-- PROBLEM DETAILS --
Starting at the line with "- Docker 日志驱动全局配置，全局配置意味所有容器都生效，编辑", retype each line exactly up to and including the final line of the records below.

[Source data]
============================================================
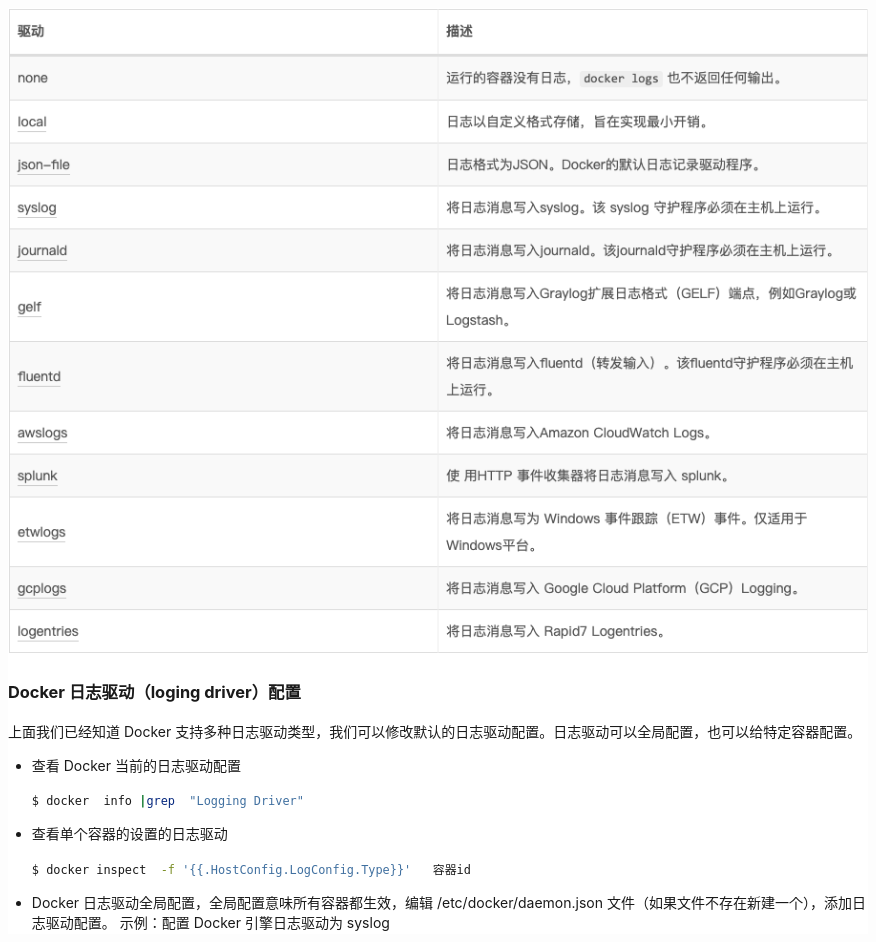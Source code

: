 ![](/img/docker-log-1.png)

### Docker 日志驱动（loging driver）配置

上面我们已经知道 Docker 支持多种日志驱动类型，我们可以修改默认的日志驱动配置。日志驱动可以全局配置，也可以给特定容器配置。

- 查看 Docker 当前的日志驱动配置

    ```bash
    $ docker  info |grep  "Logging Driver"
    ```

- 查看单个容器的设置的日志驱动

    ```bash
    $ docker inspect  -f '{{.HostConfig.LogConfig.Type}}'   容器id
    ```

- Docker 日志驱动全局配置，全局配置意味所有容器都生效，编辑 /etc/docker/daemon.json 文件（如果文件不存在新建一个），添加日志驱动配置。
示例：配置 Docker 引擎日志驱动为 syslog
============================================================
-- TASK ANSWER --
- Docker 日志驱动全局配置，全局配置意味所有容器都生效，编辑 /etc/docker/daemon.json 文件（如果文件不存在新建一个），添加日志驱动配置。
示例：配置 Docker 引擎日志驱动为 syslog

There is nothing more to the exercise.